Aurora Cannabis Future Earnings Per Share Growth
Risks
What could happen that would invalidate this narrative?- Aurora Cannabis faces risks from regulatory challenges in its international markets, such as complex EU GMP and TGA GMP standards, which could potentially impact revenue and profit margins if compliance costs increase or if regulations change suddenly.
- Increased competition in the international medical cannabis market, despite current consolidation, could lead to price pressures and impact margins and profitability as more companies attempt to enter these markets.
- Although Aurora reported growth in international markets, the Canadian recreational cannabis segment experienced a revenue decline, highlighting potential volatility and pressure on overall revenue if international market dynamics shift unfavorably.
- The potential for cost fluctuations related to energy and other factors in international production facilities, such as the German market, might impact Aurora’s cost structure and margins if these expenses increase and are not offset by revenue growth.
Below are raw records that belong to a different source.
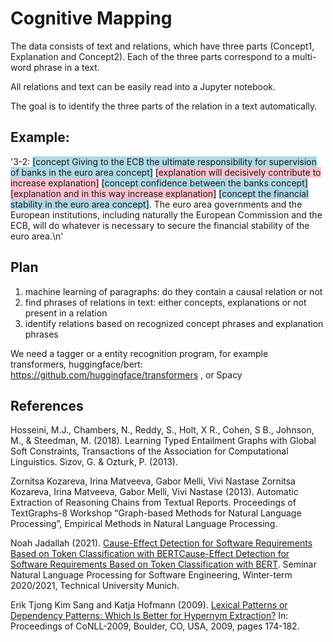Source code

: # Cognitive Mapping

The data consists of text and relations, which have three parts (Concept1, Explanation and Concept2). 
Each of the three parts correspond to a multi-word phrase in a text. 

All relations and text can be easily read into a Jupyter notebook.

The goal is to identify the three parts of the relation in a text automatically.

## Example: 
'3-2: <span style="background-color: lightblue;">[concept Giving to the ECB the ultimate responsibility for 
supervision of banks in the euro area concept]</span> <span style="background-color: pink;">[explanation will decisively
 contribute to increase explanation]</span> <span style="background-color: lightblue;">[concept confidence between the 
 banks concept]</span> <span style="background-color: pink;">[explanation and in this way increase explanation]</span> 
 <span style="background-color: lightblue;">[concept the financial stability in the euro area concept]</span>. 
 The euro area governments and the European institutions, including naturally the European Commission and the ECB, 
 will do whatever is necessary to secure the financial stability of the euro area.\n'

## Plan
1. machine learning of paragraphs: do they contain a causal relation or not
2. find phrases of relations in text: either concepts, explanations or not present in a relation
3. identify relations based on recognized concept phrases and explanation phrases
 
We need a tagger or a entity recognition program, for example transformers, huggingface/bert: https://github.com/huggingface/transformers , or Spacy


## References

Hosseini, M.J., Chambers, N., Reddy, S., Holt, X R., Cohen, S B., Johnson, M., & Steedman, M. (2018). Learning Typed Entailment Graphs with Global Soft Constraints, Transactions of the Association for Computational Linguistics. Sizov, G. & Ozturk, P. (2013). 

Zornitsa Kozareva, Irina Matveeva, Gabor Melli, Vivi Nastase Zornitsa Kozareva, Irina Matveeva, Gabor Melli, Vivi Nastase (2013). Automatic Extraction of Reasoning Chains from Textual Reports. Proceedings of TextGraphs-8 Workshop “Graph-based Methods for Natural Language Processing”, Empirical Methods in Natural Language Processing. 

Noah Jadallah (2021). [Cause-Effect Detection for Software Requirements Based on Token Classification with BERTCause-Effect Detection for Software Requirements Based on Token Classification with BERT](
https://colab.research.google.com/drive/14V9Ooy3aNPsRfTK88krwsereia8cfSPc?usp=sharing#scrollTo=H_kiqxjbW3lh). Seminar Natural Language Processing for Software Engineering, Winter-term 2020/2021, Technical University Munich.

Erik Tjong Kim Sang and Katja Hofmann (2009). [Lexical Patterns or Dependency Patterns: Which Is Better for Hypernym Extraction?](https://ifarm.nl/erikt/papers/conll2009.pdfhttps://ifarm.nl/erikt/papers/conll2009.pdf) In: Proceedings of CoNLL-2009, Boulder, CO, USA, 2009, pages 174-182.
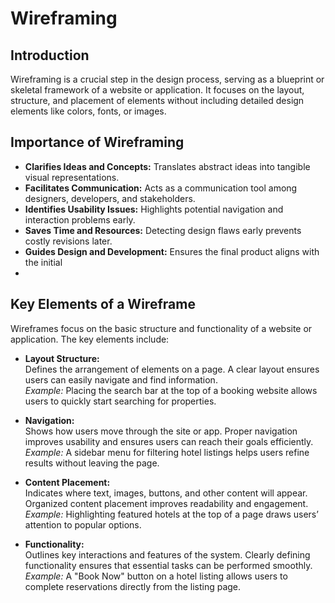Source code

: # Wireframing 
## Introduction
Wireframing is a crucial step in the design process, serving as a blueprint or skeletal framework of a website or application. It focuses on the layout, structure, and placement of elements without including detailed design elements like colors, fonts, or images.

## Importance of Wireframing
- **Clarifies Ideas and Concepts:** Translates abstract ideas into tangible visual representations.  
- **Facilitates Communication:** Acts as a communication tool among designers, developers, and stakeholders.  
- **Identifies Usability Issues:** Highlights potential navigation and interaction problems early.  
- **Saves Time and Resources:** Detecting design flaws early prevents costly revisions later.  
- **Guides Design and Development:** Ensures the final product aligns with the initial
- 
## Key Elements of a Wireframe

Wireframes focus on the basic structure and functionality of a website or application. The key elements include:

- **Layout Structure:**  
  Defines the arrangement of elements on a page. A clear layout ensures users can easily navigate and find information.  
  *Example:* Placing the search bar at the top of a booking website allows users to quickly start searching for properties.

- **Navigation:**  
  Shows how users move through the site or app. Proper navigation improves usability and ensures users can reach their goals efficiently.  
  *Example:* A sidebar menu for filtering hotel listings helps users refine results without leaving the page.

- **Content Placement:**  
  Indicates where text, images, buttons, and other content will appear. Organized content placement improves readability and engagement.  
  *Example:* Highlighting featured hotels at the top of a page draws users’ attention to popular options.

- **Functionality:**  
  Outlines key interactions and features of the system. Clearly defining functionality ensures that essential tasks can be performed smoothly.  
  *Example:* A "Book Now" button on a hotel listing allows users to complete reservations directly from the listing page.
- The reliance on high-margin markets, where favorable conditions might not be sustainable long-term due to potential regulatory changes or market saturation, presents a risk to maintaining current adjusted gross profit levels if those markets contract or if competitive pressures intensify.
Valuation
How have all the factors above been brought together to estimate a fair value?- The analysts have a consensus price target of CA$10.75 for Aurora Cannabis based on their expectations of its future earnings growth, profit margins and other risk factors. However, there is a degree of disagreement amongst analysts, with the most bullish reporting a price target of CA$13.0, and the most bearish reporting a price target of just CA$8.0.
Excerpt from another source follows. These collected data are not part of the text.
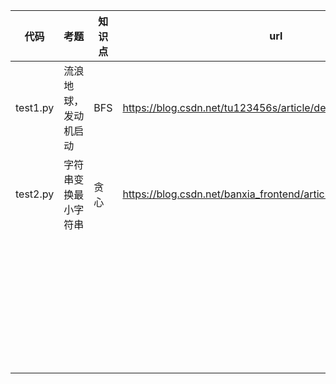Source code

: 



| 代码     | 考题                 | 知识点 | url                                                          |
| -------- | -------------------- | ------ | ------------------------------------------------------------ |
| test1.py | 流浪地球，发动机启动 | BFS    | https://blog.csdn.net/tu123456s/article/details/147547713    |
| test2.py | 字符串变换最小字符串 | 贪心   | https://blog.csdn.net/banxia_frontend/article/details/129289091 |
|          |                      |        |                                                              |
|          |                      |        |                                                              |
|          |                      |        |                                                              |
|          |                      |        |                                                              |
|          |                      |        |                                                              |
|          |                      |        |                                                              |
|          |                      |        |                                                              |
|          |                      |        |                                                              |
|          |                      |        |                                                              |
|          |                      |        |                                                              |
|          |                      |        |                                                              |
|          |                      |        |                                                              |
|          |                      |        |                                                              |
|          |                      |        |                                                              |
|          |                      |        |                                                              |
|          |                      |        |                                                              |
|          |                      |        |                                                              |
|          |                      |        |                                                              |
|          |                      |        |                                                              |
|          |                      |        |                                                              |
|          |                      |        |                                                              |
|          |                      |        |                                                              |
|          |                      |        |                                                              |
|          |                      |        |                                                              |
|          |                      |        |                                                              |
|          |                      |        |                                                              |
|          |                      |        |                                                              |
|          |                      |        |                                                              |
|          |                      |        |                                                              |
|          |                      |        |                                                              |
|          |                      |        |                                                              |
|          |                      |        |                                                              |
|          |                      |        |                                                              |
|          |                      |        |                                                              |
|          |                      |        |                                                              |
|          |                      |        |                                                              |
|          |                      |        |                                                              |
- In order for you to agree with the analyst's consensus, you'd need to believe that by 2028, revenues will be CA$455.3 million, earnings will come to CA$7.3 million, and it would be trading on a PE ratio of 96.2x, assuming you use a discount rate of 5.8%.
- Given the current share price of CA$6.41, the analyst price target of CA$10.75 is 40.4% higher.
- We always encourage you to reach your own conclusions though. So sense check these analyst numbers against your own assumptions and expectations based on your understanding of the business and what you believe is probable.
How well do narratives help inform your perspective?
Disclaimer
Warren A.I. is a tool utilizing a Large Language Model (LLM) that ingests data on consensus price targets, forecasted revenue and earnings figures, as well as the transcripts of earnings calls to produce qualitative analysis. The narratives produced by Warren A.I. are general in nature and are based solely on analyst data and publicly-available material published by the respective companies. These scenarios are not indicative of the company's future performance and are exploratory in nature. Simply Wall St has no position in the company(s) mentioned. Simply Wall St may provide the securities issuer or related entities with website advertising services for a fee, on an arm's length basis. These relationships have no impact on the way we conduct our business, the content we host, or how our content is served to users. The price targets and estimates used are consensus data, and do not constitute a recommendation to buy or sell any stock, and they do not take account of your objectives, or your financial situation. Note that Warren A.I.'s analysis may not factor in the latest price-sensitive company announcements or qualitative material.